When you come up with the initial ideas for your screenplay, the most pressing question you will face is, "whose story are you telling?"
Are you telling one person's story, or are you capturing multiple points of view to give your viewers a broader overview of how different characters' lives intersect?
Deciding what point of view to take will depend on what messages your story conveys and the expectations and conventions of that genre.
The most straightforward narrative you can construct is centered around one character we follow for all of the film. Sometimes this is referred to as the limited third-person point of view.
This is the most effective way of telling a story centered around a hero's journey. You must stick to this. Generally, a script that starts with a single point of view and then brings in the second point of view halfway through will feel disjointed and not fleshed out.
The most intimate way of expressing a limited third-person point of view is to have your main character tell the viewers their thoughts and feelings through a voiceover. Often they are speaking from a future perspective, looking back.
A great example of this is Jordan Belfort's character in The Wolf of Wall Street. We are initially positioned with him in his present tense when he has made it as a millionaire stockbroker on Wall Street. He describes his hedonistic lifestyle of excessive drugs, money, and sex.
However, we switch seamlessly from Belfort's character on camera to a voiceover at the end of the scene. He now begins narrating his past self and how he came to be where he is now. This gives viewers insider information.
There are many other great films with voiceovers, including Scorcese's The Irishman and The Big Lebowski.
Remember, not all voiceovers have to be a character in a film: the narrator in Y Tu Mama Tambien is an excellent example of an unnamed narrator not connected to the story. This is an omnipresent narrator rather than point-of-view narration.
Consider whether a voiceover is suitable for your script. And what benefits and insights it could offer your viewer.
Alfred Hitchcock's masterpiece Psycho begins as a single point of view film. We are positioned with Marian Crane as she embarks on a risky mission to steal some money from the real estate company where she works to pay off her boyfriend Sam's debts.
Viewers might be fooled into thinking this is the central conflict or problem of the film.

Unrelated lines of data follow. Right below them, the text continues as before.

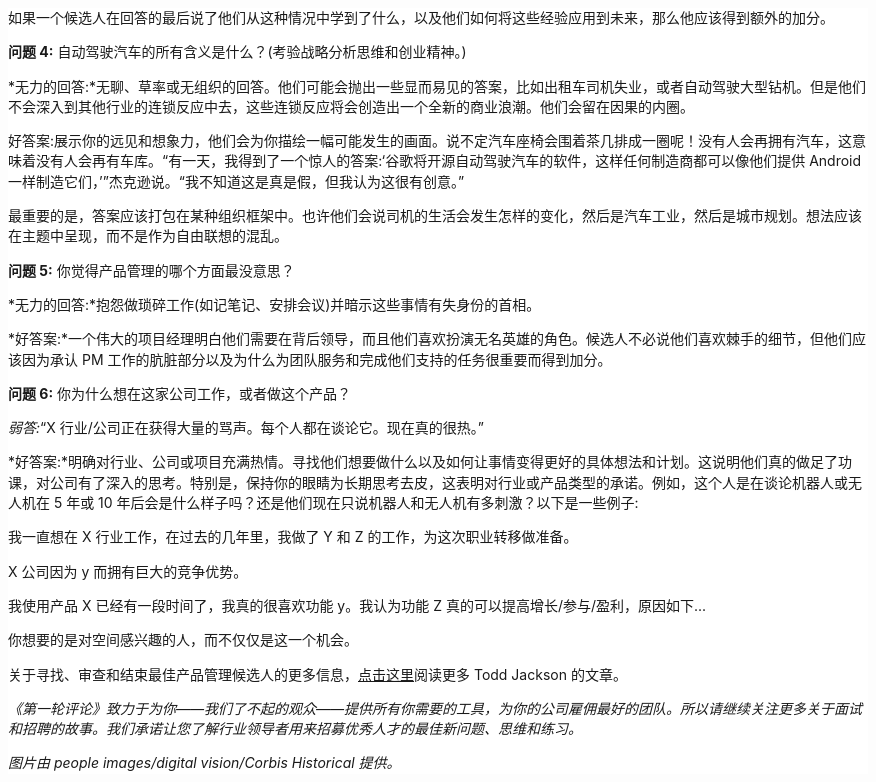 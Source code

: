 如果一个候选人在回答的最后说了他们从这种情况中学到了什么，以及他们如何将这些经验应用到未来，那么他应该得到额外的加分。

**问题 4:** 自动驾驶汽车的所有含义是什么？(考验战略分析思维和创业精神。)

*无力的回答:*无聊、草率或无组织的回答。他们可能会抛出一些显而易见的答案，比如出租车司机失业，或者自动驾驶大型钻机。但是他们不会深入到其他行业的连锁反应中去，这些连锁反应将会创造出一个全新的商业浪潮。他们会留在因果的内圈。

好答案:展示你的远见和想象力，他们会为你描绘一幅可能发生的画面。说不定汽车座椅会围着茶几排成一圈呢！没有人会再拥有汽车，这意味着没有人会再有车库。“有一天，我得到了一个惊人的答案:‘谷歌将开源自动驾驶汽车的软件，这样任何制造商都可以像他们提供 Android 一样制造它们，’”杰克逊说。“我不知道这是真是假，但我认为这很有创意。”

最重要的是，答案应该打包在某种组织框架中。也许他们会说司机的生活会发生怎样的变化，然后是汽车工业，然后是城市规划。想法应该在主题中呈现，而不是作为自由联想的混乱。

**问题 5:** 你觉得产品管理的哪个方面最没意思？

*无力的回答:*抱怨做琐碎工作(如记笔记、安排会议)并暗示这些事情有失身份的首相。

*好答案:*一个伟大的项目经理明白他们需要在背后领导，而且他们喜欢扮演无名英雄的角色。候选人不必说他们喜欢棘手的细节，但他们应该因为承认 PM 工作的肮脏部分以及为什么为团队服务和完成他们支持的任务很重要而得到加分。

**问题 6:** 你为什么想在这家公司工作，或者做这个产品？

*弱答:*“X 行业/公司正在获得大量的骂声。每个人都在谈论它。现在真的很热。”

*好答案:*明确对行业、公司或项目充满热情。寻找他们想要做什么以及如何让事情变得更好的具体想法和计划。这说明他们真的做足了功课，对公司有了深入的思考。特别是，保持你的眼睛为长期思考去皮，这表明对行业或产品类型的承诺。例如，这个人是在谈论机器人或无人机在 5 年或 10 年后会是什么样子吗？还是他们现在只说机器人和无人机有多刺激？以下是一些例子:

我一直想在 X 行业工作，在过去的几年里，我做了 Y 和 Z 的工作，为这次职业转移做准备。

X 公司因为 y 而拥有巨大的竞争优势。

我使用产品 X 已经有一段时间了，我真的很喜欢功能 y。我认为功能 Z 真的可以提高增长/参与/盈利，原因如下...

你想要的是对空间感兴趣的人，而不仅仅是这一个机会。

关于寻找、审查和结束最佳产品管理候选人的更多信息，[点击这里](http://firstround.com/review/find-vet-and-close-the-best-product-managers-heres-how/ "null")阅读更多 Todd Jackson 的文章。

*《第一轮评论》致力于为你——我们了不起的观众——提供所有你需要的工具，为你的公司雇佣最好的团队。所以请继续关注更多关于面试和招聘的故事。我们承诺让您了解行业领导者用来招募优秀人才的最佳新问题、思维和练习。*

*图片由 people images/digital vision/Corbis Historical 提供。*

However, in one of the most famous sequences in movie history, Crane takes refuge in Norman Bates' eponymous motel and is brutally killed off in the shower.
We are misled, thinking this is a film about her and her moral journey from innocent employee to thief on the run. Instead, we change the focus to detective Arbogast. Now we might think this is a straightforward detective film told through Arbogast's point of view as he investigates Crane's death. Instead, Hitchcock plays the same trick twice, and soon, Arbogast is again stabbed to death by Bates.
We change perspectives for a second time and are now positioned with Crane's sister Lila and Sam.
Psycho is an example of how point of view and perspective suggests certain expectations to viewers. Hitchcock subverts this to his advantage.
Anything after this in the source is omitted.